━━━ LISTED RECORDS ━━━

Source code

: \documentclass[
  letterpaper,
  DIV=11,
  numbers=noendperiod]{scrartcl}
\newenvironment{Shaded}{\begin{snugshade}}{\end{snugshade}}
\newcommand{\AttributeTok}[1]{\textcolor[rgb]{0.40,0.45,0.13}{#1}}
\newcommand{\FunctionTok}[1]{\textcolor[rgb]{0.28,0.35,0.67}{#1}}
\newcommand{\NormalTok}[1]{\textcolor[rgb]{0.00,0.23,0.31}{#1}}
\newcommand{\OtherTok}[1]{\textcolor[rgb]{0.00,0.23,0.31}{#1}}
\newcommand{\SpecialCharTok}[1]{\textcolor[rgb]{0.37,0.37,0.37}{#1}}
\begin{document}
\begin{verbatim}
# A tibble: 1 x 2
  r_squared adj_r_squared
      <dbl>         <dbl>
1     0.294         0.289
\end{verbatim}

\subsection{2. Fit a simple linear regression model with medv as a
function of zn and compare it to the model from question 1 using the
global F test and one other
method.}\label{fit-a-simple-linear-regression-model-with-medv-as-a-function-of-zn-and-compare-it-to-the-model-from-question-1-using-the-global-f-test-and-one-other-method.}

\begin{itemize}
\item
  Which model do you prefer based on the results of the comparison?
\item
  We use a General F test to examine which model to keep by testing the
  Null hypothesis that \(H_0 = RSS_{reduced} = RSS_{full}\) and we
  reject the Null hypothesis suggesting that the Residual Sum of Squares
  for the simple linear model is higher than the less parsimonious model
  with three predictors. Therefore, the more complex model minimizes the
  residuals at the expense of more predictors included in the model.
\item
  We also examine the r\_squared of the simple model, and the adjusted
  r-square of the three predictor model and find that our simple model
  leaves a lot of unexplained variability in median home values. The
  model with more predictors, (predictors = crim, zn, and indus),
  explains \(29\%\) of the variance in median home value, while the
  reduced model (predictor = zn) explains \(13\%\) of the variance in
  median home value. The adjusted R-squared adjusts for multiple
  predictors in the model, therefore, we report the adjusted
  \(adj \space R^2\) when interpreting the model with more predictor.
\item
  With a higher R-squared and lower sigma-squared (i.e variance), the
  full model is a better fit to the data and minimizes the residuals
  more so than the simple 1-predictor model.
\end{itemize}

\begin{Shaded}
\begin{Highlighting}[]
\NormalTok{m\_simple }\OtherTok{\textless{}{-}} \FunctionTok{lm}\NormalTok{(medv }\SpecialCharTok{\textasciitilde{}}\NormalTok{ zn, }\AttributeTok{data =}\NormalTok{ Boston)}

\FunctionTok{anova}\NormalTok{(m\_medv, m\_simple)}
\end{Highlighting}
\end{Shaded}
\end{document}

━━━

PROBLEM TO WORK ON | Say how many lines of the records include the word "hypothesis", and give nothing but the number.

ANSWER TO THE PROBLEM | 2